Entries shown:
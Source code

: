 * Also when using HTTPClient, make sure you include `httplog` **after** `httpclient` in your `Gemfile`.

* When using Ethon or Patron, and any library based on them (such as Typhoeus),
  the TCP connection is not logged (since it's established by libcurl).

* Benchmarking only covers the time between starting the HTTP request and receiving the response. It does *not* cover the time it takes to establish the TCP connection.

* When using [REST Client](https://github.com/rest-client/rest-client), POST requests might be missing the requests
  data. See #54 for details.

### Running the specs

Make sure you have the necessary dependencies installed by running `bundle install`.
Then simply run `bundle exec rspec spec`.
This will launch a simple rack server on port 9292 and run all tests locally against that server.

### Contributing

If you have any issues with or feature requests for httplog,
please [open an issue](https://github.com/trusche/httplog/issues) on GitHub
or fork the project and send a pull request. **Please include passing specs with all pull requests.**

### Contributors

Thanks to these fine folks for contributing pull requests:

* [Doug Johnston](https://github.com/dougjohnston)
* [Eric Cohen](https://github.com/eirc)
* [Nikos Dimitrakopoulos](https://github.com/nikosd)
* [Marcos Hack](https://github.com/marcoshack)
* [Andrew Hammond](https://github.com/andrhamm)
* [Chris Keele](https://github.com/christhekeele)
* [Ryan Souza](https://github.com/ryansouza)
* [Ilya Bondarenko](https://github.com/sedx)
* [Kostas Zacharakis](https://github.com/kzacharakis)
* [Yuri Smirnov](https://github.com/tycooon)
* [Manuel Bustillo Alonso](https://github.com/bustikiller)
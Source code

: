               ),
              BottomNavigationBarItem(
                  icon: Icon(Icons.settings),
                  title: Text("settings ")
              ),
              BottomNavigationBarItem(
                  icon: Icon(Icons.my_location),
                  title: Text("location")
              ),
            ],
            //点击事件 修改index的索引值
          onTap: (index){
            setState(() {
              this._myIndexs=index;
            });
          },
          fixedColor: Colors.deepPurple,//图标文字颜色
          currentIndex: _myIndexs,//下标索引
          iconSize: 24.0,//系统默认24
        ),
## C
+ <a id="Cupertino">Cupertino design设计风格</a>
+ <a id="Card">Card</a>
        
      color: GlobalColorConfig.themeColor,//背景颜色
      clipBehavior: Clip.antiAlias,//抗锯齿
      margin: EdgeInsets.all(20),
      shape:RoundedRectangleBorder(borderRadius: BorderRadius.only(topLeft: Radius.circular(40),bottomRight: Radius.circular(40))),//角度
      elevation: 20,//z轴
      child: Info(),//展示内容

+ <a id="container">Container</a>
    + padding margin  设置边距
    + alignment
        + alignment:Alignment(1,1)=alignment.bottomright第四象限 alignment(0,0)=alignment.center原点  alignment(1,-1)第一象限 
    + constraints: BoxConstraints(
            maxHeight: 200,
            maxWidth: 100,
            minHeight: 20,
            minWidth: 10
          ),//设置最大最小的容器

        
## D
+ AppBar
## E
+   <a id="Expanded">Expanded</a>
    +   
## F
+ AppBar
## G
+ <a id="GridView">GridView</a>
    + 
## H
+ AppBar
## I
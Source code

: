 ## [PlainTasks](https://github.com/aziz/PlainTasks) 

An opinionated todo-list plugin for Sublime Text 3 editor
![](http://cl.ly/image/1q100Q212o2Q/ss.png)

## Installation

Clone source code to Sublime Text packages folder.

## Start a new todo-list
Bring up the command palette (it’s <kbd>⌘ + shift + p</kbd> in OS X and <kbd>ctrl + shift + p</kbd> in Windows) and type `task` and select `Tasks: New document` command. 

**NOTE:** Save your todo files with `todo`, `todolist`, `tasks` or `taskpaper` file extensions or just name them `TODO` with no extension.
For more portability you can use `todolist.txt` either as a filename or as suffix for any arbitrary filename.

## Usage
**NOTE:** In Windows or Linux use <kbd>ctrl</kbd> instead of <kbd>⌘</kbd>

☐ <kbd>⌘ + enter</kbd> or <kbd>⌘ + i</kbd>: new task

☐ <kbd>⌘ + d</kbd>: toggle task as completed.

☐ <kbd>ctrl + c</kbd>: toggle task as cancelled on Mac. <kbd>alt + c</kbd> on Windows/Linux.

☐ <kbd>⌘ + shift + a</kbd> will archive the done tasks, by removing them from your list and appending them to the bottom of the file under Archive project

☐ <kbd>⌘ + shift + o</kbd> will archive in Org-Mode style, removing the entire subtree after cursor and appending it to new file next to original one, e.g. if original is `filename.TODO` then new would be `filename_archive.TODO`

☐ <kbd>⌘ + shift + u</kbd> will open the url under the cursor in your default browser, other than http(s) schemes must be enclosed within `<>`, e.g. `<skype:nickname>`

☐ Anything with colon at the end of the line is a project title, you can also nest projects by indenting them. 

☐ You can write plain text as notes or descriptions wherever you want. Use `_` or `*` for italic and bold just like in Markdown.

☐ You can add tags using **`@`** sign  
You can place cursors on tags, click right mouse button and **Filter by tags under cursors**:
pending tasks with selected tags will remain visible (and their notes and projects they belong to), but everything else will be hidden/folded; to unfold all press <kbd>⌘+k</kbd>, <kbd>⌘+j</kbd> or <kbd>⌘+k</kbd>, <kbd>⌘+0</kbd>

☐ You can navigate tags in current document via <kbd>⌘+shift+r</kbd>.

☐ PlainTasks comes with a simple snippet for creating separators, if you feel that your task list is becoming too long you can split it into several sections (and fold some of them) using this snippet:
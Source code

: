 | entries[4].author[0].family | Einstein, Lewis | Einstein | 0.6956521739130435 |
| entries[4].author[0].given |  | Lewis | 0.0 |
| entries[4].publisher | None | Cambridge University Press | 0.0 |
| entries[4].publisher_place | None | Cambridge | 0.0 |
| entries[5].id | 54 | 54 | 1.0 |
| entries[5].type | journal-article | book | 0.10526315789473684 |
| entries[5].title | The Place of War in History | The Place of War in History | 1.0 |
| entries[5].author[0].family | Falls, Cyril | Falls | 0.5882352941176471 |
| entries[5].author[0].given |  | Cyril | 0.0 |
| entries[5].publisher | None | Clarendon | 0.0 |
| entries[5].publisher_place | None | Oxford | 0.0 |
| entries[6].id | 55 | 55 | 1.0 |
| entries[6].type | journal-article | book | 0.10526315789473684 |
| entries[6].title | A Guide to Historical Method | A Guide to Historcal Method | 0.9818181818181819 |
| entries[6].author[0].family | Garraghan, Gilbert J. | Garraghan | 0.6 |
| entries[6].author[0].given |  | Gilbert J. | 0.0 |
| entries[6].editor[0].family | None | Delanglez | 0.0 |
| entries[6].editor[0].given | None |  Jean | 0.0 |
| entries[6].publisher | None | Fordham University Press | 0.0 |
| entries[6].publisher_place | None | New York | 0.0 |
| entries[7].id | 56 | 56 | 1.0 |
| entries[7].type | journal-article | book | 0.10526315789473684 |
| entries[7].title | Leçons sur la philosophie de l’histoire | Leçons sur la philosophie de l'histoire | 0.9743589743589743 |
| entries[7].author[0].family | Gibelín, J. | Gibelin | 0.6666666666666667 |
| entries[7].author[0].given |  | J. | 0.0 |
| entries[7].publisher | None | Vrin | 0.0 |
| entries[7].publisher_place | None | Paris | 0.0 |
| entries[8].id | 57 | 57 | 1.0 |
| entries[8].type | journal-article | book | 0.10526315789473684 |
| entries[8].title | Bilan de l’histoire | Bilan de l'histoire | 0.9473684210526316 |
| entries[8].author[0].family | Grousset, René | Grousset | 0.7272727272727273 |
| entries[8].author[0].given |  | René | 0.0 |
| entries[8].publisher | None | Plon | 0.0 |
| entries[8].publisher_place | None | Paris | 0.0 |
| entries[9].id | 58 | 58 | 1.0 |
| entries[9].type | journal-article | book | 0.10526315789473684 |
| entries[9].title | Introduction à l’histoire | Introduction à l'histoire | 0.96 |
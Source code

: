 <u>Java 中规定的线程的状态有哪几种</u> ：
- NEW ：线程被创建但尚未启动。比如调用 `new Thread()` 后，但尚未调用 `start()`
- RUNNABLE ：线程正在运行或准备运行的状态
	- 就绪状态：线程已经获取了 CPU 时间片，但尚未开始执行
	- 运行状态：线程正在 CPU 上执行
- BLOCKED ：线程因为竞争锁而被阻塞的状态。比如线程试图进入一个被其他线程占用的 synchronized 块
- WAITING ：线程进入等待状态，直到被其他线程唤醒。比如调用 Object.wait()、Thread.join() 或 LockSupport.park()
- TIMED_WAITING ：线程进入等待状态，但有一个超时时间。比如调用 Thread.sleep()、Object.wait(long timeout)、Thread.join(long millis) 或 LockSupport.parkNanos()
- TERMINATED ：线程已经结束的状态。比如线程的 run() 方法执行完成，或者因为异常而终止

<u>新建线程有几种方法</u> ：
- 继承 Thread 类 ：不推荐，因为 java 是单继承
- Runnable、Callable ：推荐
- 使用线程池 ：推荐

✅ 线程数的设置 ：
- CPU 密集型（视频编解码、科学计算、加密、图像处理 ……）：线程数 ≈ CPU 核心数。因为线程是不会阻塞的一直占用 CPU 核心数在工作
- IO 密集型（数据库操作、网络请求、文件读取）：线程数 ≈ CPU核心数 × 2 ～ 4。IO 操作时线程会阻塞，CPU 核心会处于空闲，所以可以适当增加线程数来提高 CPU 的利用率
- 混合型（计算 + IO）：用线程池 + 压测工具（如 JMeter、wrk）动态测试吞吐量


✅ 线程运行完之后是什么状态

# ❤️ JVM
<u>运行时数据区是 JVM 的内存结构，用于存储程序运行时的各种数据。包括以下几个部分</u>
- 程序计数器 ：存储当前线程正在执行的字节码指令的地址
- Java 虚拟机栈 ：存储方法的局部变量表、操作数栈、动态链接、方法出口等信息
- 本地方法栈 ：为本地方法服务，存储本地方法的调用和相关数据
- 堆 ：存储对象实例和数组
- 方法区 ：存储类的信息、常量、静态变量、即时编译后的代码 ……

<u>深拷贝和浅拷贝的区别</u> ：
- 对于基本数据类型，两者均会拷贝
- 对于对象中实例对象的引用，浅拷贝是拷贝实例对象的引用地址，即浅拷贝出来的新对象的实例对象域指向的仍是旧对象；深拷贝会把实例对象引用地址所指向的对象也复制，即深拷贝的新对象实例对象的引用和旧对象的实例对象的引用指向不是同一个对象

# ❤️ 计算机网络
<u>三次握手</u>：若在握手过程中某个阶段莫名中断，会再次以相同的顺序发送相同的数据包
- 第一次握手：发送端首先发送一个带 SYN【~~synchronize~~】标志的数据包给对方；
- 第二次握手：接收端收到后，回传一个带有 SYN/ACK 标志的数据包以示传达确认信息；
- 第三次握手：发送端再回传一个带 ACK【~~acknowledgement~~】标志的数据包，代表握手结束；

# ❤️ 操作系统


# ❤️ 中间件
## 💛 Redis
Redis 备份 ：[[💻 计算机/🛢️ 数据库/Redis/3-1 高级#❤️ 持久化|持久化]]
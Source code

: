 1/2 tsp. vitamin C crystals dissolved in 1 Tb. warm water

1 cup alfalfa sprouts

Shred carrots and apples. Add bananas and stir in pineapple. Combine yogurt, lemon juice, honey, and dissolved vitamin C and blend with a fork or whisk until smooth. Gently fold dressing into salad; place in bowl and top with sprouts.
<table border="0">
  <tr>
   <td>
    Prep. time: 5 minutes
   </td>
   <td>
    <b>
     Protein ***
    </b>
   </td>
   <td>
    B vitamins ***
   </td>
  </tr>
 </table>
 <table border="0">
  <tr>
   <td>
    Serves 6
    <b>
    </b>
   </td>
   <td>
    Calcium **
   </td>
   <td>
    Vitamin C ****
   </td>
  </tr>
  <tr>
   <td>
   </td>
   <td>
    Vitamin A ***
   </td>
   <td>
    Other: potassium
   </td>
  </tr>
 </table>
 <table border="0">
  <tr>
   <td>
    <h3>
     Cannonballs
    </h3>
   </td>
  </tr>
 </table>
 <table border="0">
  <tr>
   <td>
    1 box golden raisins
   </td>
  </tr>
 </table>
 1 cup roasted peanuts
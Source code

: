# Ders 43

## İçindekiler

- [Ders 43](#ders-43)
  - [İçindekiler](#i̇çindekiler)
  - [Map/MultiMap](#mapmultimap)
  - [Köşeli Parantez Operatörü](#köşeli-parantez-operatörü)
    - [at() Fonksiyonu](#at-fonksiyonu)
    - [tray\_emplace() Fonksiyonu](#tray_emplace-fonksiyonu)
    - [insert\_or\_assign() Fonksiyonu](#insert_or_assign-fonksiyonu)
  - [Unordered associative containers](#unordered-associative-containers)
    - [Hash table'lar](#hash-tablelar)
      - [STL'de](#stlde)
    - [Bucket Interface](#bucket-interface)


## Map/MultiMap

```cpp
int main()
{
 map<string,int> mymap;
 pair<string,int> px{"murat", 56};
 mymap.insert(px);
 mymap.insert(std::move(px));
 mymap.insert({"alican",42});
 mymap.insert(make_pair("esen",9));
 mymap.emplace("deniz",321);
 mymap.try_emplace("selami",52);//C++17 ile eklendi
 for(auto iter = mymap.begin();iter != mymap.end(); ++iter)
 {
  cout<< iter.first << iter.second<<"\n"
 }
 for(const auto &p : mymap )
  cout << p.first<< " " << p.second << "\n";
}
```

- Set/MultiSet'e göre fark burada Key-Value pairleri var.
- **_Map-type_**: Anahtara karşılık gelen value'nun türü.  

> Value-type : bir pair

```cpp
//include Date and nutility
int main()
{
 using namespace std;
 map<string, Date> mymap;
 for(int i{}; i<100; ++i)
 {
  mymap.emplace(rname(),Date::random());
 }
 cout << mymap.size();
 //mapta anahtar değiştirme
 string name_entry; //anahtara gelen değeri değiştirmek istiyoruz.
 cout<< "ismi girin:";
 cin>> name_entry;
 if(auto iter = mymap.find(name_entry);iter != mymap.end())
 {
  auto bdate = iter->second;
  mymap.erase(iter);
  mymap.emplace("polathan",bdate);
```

What needs to be done: The lines to return are those holding the string "pull" anywhere in the listing above.

Answer box:
or fork the project and send a pull request. **Please include passing specs with all pull requests.**
Thanks to these fine folks for contributing pull requests:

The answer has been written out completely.